Apesar disso, no entanto, o movimento vem sendo predominantemente pacífico.

Lições da história

Uma boa maneira de avaliar isso é olhando para a história.

Foi o que a cientista política de Harvard Erica Chenoweth fez.

Ela concentrou seu trabalho principalmente em protestos contra ditaduras, não democracias.

Ao contrário dos democratas, os ditadores não podem ser removidos pelo voto popular. Em uma democracia, se uma política é impopular, outros políticos podem ser eleitos com a promessa de aboli-la. Não existe tal mecanismo em uma ditadura.

Essas definições, entretanto, são frequentemente questionadas. Onde fica a fronteira entre democracia e ditadura? Muitas vezes, não existe um limite definido: um sistema político pode ser mais ou menos democrático.

E também há o problema de como a violência e a não-violência são classificadas.

Os ataques à propriedade devem ser considerados “violentos”? E quanto às pessoas que gritam insultos racistas, mas sem agressão física? E quanto aos atos de auto-sacrifício, como autoimolação ou greves de fome? Eles são violentos?

As vantagens da nãoviolência

Apesar dessas dificuldades de categorização, existem algumas formas de protesto que são claramente não violentas e outras que são claramente violentas.
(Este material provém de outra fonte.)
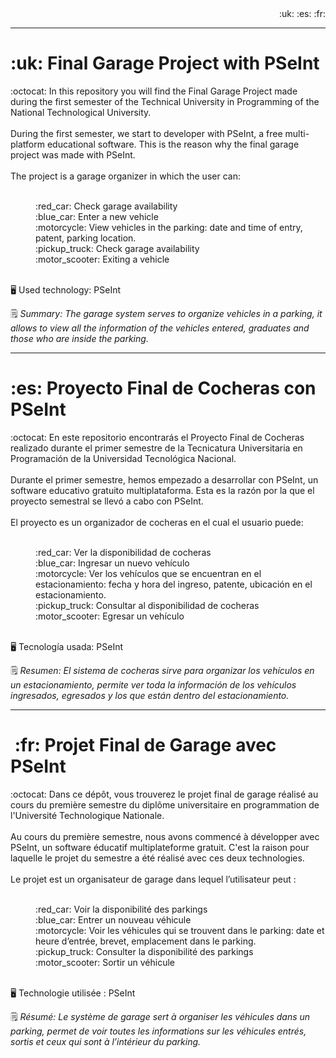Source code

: <div align="end">
  :uk: :es: :fr: 
</div>

<hr>
<h1> :uk: Final Garage Project with PSeInt </h1>
:octocat: In this repository you will find the Final Garage Project made during the first semester of the Technical University in Programming of the National Technological University.
<br> 
<br> During the first semester, we start to developer with PSeInt, a free multi-platform educational software. This is the reason why the final garage project was made with PSeInt.
<br>
<br>The project is a garage organizer in which the user can: 
<dl>
  <dd><br>:red_car: Check garage availability
  <dd>:blue_car: Enter a new vehicle
  <dd>:motorcycle: View vehicles in the parking: date and time of entry, patent, parking location.
  <dd>:pickup_truck: Check garage availability
  <dd>:motor_scooter: Exiting a vehicle
</dl>

<br> 🖥️ Used technology: PSeInt

🗒️ _Summary: The garage system serves to organize vehicles in a parking, it allows to view all the information of the vehicles entered, graduates and those who are inside the parking._

<hr>
<h1> :es: Proyecto Final de Cocheras con PSeInt </h1>
:octocat: En este repositorio encontrarás el Proyecto Final de Cocheras realizado durante el primer semestre de la Tecnicatura Universitaria en Programación de la Universidad Tecnológica Nacional.
<br> 
<br> Durante el primer semestre, hemos empezado a desarrollar con PSeInt, un software educativo gratuito multiplataforma. Esta es la razón por la que el proyecto semestral se llevó a cabo con PSeInt.
<br>
<br>El proyecto es un organizador de cocheras en el cual el usuario puede: 
<dl>
  <dd><br>:red_car: Ver la disponibilidad de cocheras
  <dd>:blue_car: Ingresar un nuevo vehículo
  <dd>:motorcycle: Ver los vehículos que se encuentran en el estacionamiento: fecha y hora del ingreso, patente, ubicación en el estacionamiento.
  <dd>:pickup_truck: Consultar al disponibilidad de cocheras
  <dd>:motor_scooter: Egresar un vehículo
</dl>

<br> 🖥️ Tecnología usada: PSeInt

🗒️ _Resumen: El sistema de cocheras sirve para organizar los vehículos en un estacionamiento, permite ver toda la información de los vehículos ingresados, egresados y los que están dentro del estacionamiento._

<hr>
<h1> :fr: Projet Final de Garage avec PSeInt </h1>
:octocat: Dans ce dépôt, vous trouverez le projet final de garage réalisé au cours du première semestre du diplôme universitaire en programmation de l'Université Technologique Nationale.
<br>
<br>Au cours du première semestre, nous avons commencé à développer avec PSeInt, un software éducatif multiplateforme gratuit. C'est la raison pour laquelle le projet du semestre a été réalisé avec ces deux technologies. 
<br>
<br>Le projet est un organisateur de garage dans lequel l’utilisateur peut : 
<dl>
  <dd><br> :red_car: Voir la disponibilité des parkings
  <dd>:blue_car: Entrer un nouveau véhicule
  <dd>:motorcycle: Voir les véhicules qui se trouvent dans le parking: date et heure d’entrée, brevet, emplacement dans le parking.
  <dd>:pickup_truck: Consulter la disponibilité des parkings
  <dd>:motor_scooter: Sortir un véhicule
</dl>

<br> 🖥️ Technologie utilisée : PSeInt

🗒️ _Résumé: Le système de garage sert à organiser les véhicules dans un parking, permet de voir toutes les informations sur les véhicules entrés, sortis et ceux qui sont à l’intérieur du parking._
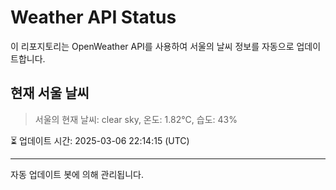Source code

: 
# Weather API Status

이 리포지토리는 OpenWeather API를 사용하여 서울의 날씨 정보를 자동으로 업데이트합니다.

## 현재 서울 날씨
> 서울의 현재 날씨: clear sky, 온도: 1.82°C, 습도: 43%

⏳ 업데이트 시간: 2025-03-06 22:14:15 (UTC)

---
자동 업데이트 봇에 의해 관리됩니다.
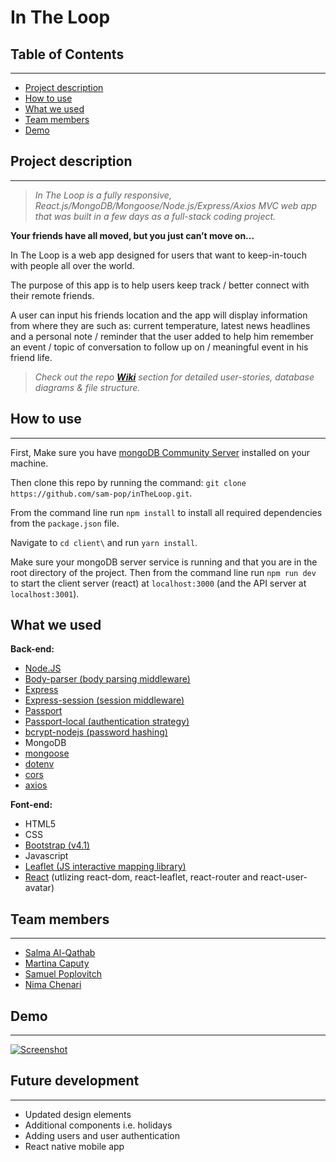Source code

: # In The Loop

## Table of Contents

---

- [Project description](#desc)
- [How to use](#how)
- [What we used](#tech)
- [Team members](#team-members)
- [Demo](#demo)

## <a name="dec"></a>Project description

---

> _In The Loop is a fully responsive, React.js/MongoDB/Mongoose/Node.js/Express/Axios MVC web app that was built in a few days as a full-stack coding project._

**Your friends have all moved, but you just can’t move on...**

In The Loop is a web app designed for users that want to keep-in-touch with people all over the world.

The purpose of this app is to help users keep track / better connect with their remote friends.

A user can input his friends location and the app will display information from where they are such as: current temperature, latest news headlines and a personal note / reminder that the user added to help him remember an event / topic of conversation to follow up on / meaningful event in his friend life.

> _Check out the repo [**Wiki**](https://github.com/sam-pop/inTheLoop/wiki) section for detailed user-stories, database diagrams & file structure._

## <a name="how"></a>How to use

---

First, Make sure you have [mongoDB Community Server](https://www.mongodb.com/download-center?jmp=nav#community) installed on your machine.

Then clone this repo by running the command:
`git clone https://github.com/sam-pop/inTheLoop.git`.

From the command line run `npm install` to install all required dependencies from the `package.json` file.

Navigate to `cd client\` and run `yarn install`.

Make sure your mongoDB server service is running and that you are in the root directory of the project. Then from the command line run `npm run dev` to start the client server (react) at `localhost:3000` (and the API server at `localhost:3001`).

## <a name="tech"></a>What we used

**Back-end:**

- [Node.JS](https://www.npmjs.com/)
- [Body-parser (body parsing middleware)](https://www.npmjs.com/package/express-handlebars)
- [Express](https://www.npmjs.com/package/express)
- [Express-session (session middleware)](https://www.npmjs.com/package/express-session)
- [Passport](https://www.npmjs.com/package/passport)
- [Passport-local (authentication strategy)](https://www.npmjs.com/package/passport-local)
- [bcrypt-nodejs (password hashing)](https://www.npmjs.com/package/bcrypt-nodejs)
- MongoDB
- [mongoose](http://mongoosejs.com/)
- [dotenv](https://www.npmjs.com/package/dotenv)
- [cors](https://www.npmjs.com/package/cors)
- [axios](https://www.npmjs.com/package/axios)

**Font-end:**

- HTML5
- CSS
- [Bootstrap (v4.1)](https://getbootstrap.com/)
- Javascript
- [Leaflet (JS interactive mapping library)](https://leafletjs.com/)
- [React](https://reactjs.org/) (utlizing react-dom, react-leaflet, react-router and react-user-avatar)

## <a name="team-members"></a>Team members

---

- [Salma Al-Qathab](https://github.com/Salmaalqathab)
- [Martina Caputy](https://github.com/mecaputy)
- [Samuel Poplovitch](https://github.com/sam-pop/)
- [Nima Chenari](https://github.com/nchenari)

## <a name="demo"></a> Demo

---

[![Screenshot](https://s33.postimg.cc/80q39b1a7/screen_Grab1.gif)](https://postimg.cc/image/6loikl06z/)

## <a name="future"></a> Future development

---

- Updated design elements
- Additional components i.e. holidays
- Adding users and user authentication
- React native mobile app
O assassinato é claramente violento. Manifestações pacíficas, petições, cartazes, greves e boicotes, manifestações e greves não são violentas.

Na verdade, de acordo com uma classificação conhecida, existem 198 formas de protesto não-violento.

E analisando cada movimento de protesto para o qual havia dados suficientes, de 1900 a 2006, Erica Chenoweth e sua colega, Maria Stephan, concluíram que um movimento tinha duas vezes mais chances de sucesso se não fosse violento.

A próxima pergunta é: por quê?

A resposta parece ser que a violência reduz a base de apoio de um movimento, enquanto muito mais pessoas se unem ativamente a protestos não violentos.

A não violência geralmente é de menor risco, requer menos capacidade física e nenhum treinamento avançado.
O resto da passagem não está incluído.